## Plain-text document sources
________

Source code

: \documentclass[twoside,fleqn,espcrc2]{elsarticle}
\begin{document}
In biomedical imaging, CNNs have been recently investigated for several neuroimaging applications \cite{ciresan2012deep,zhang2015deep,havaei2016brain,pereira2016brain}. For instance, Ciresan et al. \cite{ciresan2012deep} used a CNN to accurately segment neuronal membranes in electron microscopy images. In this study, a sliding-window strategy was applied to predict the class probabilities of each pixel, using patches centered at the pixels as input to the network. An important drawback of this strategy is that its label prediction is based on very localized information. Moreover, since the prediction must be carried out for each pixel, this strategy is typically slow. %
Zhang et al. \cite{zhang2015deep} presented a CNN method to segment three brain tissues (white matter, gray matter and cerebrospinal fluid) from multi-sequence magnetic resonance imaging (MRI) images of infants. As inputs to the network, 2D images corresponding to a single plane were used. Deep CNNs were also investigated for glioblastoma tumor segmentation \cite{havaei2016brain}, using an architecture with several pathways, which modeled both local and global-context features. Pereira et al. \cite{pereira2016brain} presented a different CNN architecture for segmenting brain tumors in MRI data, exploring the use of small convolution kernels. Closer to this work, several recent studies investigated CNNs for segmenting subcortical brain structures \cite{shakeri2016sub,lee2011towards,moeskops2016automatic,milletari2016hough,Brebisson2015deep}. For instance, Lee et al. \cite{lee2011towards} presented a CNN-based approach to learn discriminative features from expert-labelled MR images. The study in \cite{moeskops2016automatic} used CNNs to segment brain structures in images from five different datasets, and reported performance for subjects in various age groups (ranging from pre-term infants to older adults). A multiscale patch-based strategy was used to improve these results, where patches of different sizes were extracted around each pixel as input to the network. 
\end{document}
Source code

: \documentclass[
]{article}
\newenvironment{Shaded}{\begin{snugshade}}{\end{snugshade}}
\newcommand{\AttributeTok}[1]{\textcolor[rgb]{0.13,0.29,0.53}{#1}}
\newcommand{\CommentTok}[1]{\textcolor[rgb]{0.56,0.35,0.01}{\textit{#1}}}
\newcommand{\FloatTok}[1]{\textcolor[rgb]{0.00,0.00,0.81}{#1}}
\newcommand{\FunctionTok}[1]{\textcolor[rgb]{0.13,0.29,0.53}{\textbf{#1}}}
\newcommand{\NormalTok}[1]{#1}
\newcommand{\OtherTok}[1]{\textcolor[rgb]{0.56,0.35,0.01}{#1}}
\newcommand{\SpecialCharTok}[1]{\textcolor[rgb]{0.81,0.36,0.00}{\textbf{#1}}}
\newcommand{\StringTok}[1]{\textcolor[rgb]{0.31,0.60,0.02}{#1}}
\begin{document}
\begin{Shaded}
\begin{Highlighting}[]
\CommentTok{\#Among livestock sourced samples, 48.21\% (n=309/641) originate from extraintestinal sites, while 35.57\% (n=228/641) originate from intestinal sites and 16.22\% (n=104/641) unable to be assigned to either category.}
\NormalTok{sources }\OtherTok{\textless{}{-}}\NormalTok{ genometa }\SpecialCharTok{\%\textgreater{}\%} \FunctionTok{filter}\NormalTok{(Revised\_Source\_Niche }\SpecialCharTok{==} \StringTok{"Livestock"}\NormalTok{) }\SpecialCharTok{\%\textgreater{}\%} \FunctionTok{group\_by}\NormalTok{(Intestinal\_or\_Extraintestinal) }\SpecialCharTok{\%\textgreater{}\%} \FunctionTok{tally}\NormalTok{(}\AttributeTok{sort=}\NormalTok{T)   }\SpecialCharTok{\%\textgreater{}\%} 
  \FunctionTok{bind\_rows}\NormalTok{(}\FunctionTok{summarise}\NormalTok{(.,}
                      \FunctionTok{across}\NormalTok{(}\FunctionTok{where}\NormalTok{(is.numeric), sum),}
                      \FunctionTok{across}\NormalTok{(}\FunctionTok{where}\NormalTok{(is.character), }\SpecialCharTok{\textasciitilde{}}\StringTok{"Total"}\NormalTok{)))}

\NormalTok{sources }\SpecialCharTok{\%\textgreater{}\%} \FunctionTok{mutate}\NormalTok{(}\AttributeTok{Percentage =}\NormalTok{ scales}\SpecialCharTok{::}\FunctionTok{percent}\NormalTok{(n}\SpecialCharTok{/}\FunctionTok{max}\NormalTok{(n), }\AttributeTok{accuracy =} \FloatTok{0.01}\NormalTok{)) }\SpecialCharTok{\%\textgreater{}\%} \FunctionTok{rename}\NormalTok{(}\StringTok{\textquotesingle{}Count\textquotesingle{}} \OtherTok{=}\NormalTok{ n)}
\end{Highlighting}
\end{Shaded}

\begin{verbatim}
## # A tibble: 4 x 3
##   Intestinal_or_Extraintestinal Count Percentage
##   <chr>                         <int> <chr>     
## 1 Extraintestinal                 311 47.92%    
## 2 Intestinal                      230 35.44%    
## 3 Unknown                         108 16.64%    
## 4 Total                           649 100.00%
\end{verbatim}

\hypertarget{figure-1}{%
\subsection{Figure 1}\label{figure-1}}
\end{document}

________

## Prompt
Write out all the data again, exactly as it appears.

## Answer to this problem
Source code

: \documentclass[twoside,fleqn,espcrc2]{elsarticle}
\begin{document}
In biomedical imaging, CNNs have been recently investigated for several neuroimaging applications \cite{ciresan2012deep,zhang2015deep,havaei2016brain,pereira2016brain}. For instance, Ciresan et al. \cite{ciresan2012deep} used a CNN to accurately segment neuronal membranes in electron microscopy images. In this study, a sliding-window strategy was applied to predict the class probabilities of each pixel, using patches centered at the pixels as input to the network. An important drawback of this strategy is that its label prediction is based on very localized information. Moreover, since the prediction must be carried out for each pixel, this strategy is typically slow. %
Zhang et al. \cite{zhang2015deep} presented a CNN method to segment three brain tissues (white matter, gray matter and cerebrospinal fluid) from multi-sequence magnetic resonance imaging (MRI) images of infants. As inputs to the network, 2D images corresponding to a single plane were used. Deep CNNs were also investigated for glioblastoma tumor segmentation \cite{havaei2016brain}, using an architecture with several pathways, which modeled both local and global-context features. Pereira et al. \cite{pereira2016brain} presented a different CNN architecture for segmenting brain tumors in MRI data, exploring the use of small convolution kernels. Closer to this work, several recent studies investigated CNNs for segmenting subcortical brain structures \cite{shakeri2016sub,lee2011towards,moeskops2016automatic,milletari2016hough,Brebisson2015deep}. For instance, Lee et al. \cite{lee2011towards} presented a CNN-based approach to learn discriminative features from expert-labelled MR images. The study in \cite{moeskops2016automatic} used CNNs to segment brain structures in images from five different datasets, and reported performance for subjects in various age groups (ranging from pre-term infants to older adults). A multiscale patch-based strategy was used to improve these results, where patches of different sizes were extracted around each pixel as input to the network. 
\end{document}
Source code

: \documentclass[
]{article}
\newenvironment{Shaded}{\begin{snugshade}}{\end{snugshade}}
\newcommand{\AttributeTok}[1]{\textcolor[rgb]{0.13,0.29,0.53}{#1}}
\newcommand{\CommentTok}[1]{\textcolor[rgb]{0.56,0.35,0.01}{\textit{#1}}}
\newcommand{\FloatTok}[1]{\textcolor[rgb]{0.00,0.00,0.81}{#1}}
\newcommand{\FunctionTok}[1]{\textcolor[rgb]{0.13,0.29,0.53}{\textbf{#1}}}
\newcommand{\NormalTok}[1]{#1}
\newcommand{\OtherTok}[1]{\textcolor[rgb]{0.56,0.35,0.01}{#1}}
\newcommand{\SpecialCharTok}[1]{\textcolor[rgb]{0.81,0.36,0.00}{\textbf{#1}}}
\newcommand{\StringTok}[1]{\textcolor[rgb]{0.31,0.60,0.02}{#1}}
\begin{document}
\begin{Shaded}
\begin{Highlighting}[]
\CommentTok{\#Among livestock sourced samples, 48.21\% (n=309/641) originate from extraintestinal sites, while 35.57\% (n=228/641) originate from intestinal sites and 16.22\% (n=104/641) unable to be assigned to either category.}
\NormalTok{sources }\OtherTok{\textless{}{-}}\NormalTok{ genometa }\SpecialCharTok{\%\textgreater{}\%} \FunctionTok{filter}\NormalTok{(Revised\_Source\_Niche }\SpecialCharTok{==} \StringTok{"Livestock"}\NormalTok{) }\SpecialCharTok{\%\textgreater{}\%} \FunctionTok{group\_by}\NormalTok{(Intestinal\_or\_Extraintestinal) }\SpecialCharTok{\%\textgreater{}\%} \FunctionTok{tally}\NormalTok{(}\AttributeTok{sort=}\NormalTok{T)   }\SpecialCharTok{\%\textgreater{}\%} 
  \FunctionTok{bind\_rows}\NormalTok{(}\FunctionTok{summarise}\NormalTok{(.,}
                      \FunctionTok{across}\NormalTok{(}\FunctionTok{where}\NormalTok{(is.numeric), sum),}
                      \FunctionTok{across}\NormalTok{(}\FunctionTok{where}\NormalTok{(is.character), }\SpecialCharTok{\textasciitilde{}}\StringTok{"Total"}\NormalTok{)))}

\NormalTok{sources }\SpecialCharTok{\%\textgreater{}\%} \FunctionTok{mutate}\NormalTok{(}\AttributeTok{Percentage =}\NormalTok{ scales}\SpecialCharTok{::}\FunctionTok{percent}\NormalTok{(n}\SpecialCharTok{/}\FunctionTok{max}\NormalTok{(n), }\AttributeTok{accuracy =} \FloatTok{0.01}\NormalTok{)) }\SpecialCharTok{\%\textgreater{}\%} \FunctionTok{rename}\NormalTok{(}\StringTok{\textquotesingle{}Count\textquotesingle{}} \OtherTok{=}\NormalTok{ n)}
\end{Highlighting}
\end{Shaded}

\begin{verbatim}
## # A tibble: 4 x 3
##   Intestinal_or_Extraintestinal Count Percentage
##   <chr>                         <int> <chr>     
## 1 Extraintestinal                 311 47.92%    
## 2 Intestinal                      230 35.44%    
## 3 Unknown                         108 16.64%    
## 4 Total                           649 100.00%
\end{verbatim}

\hypertarget{figure-1}{%
\subsection{Figure 1}\label{figure-1}}
\end{document}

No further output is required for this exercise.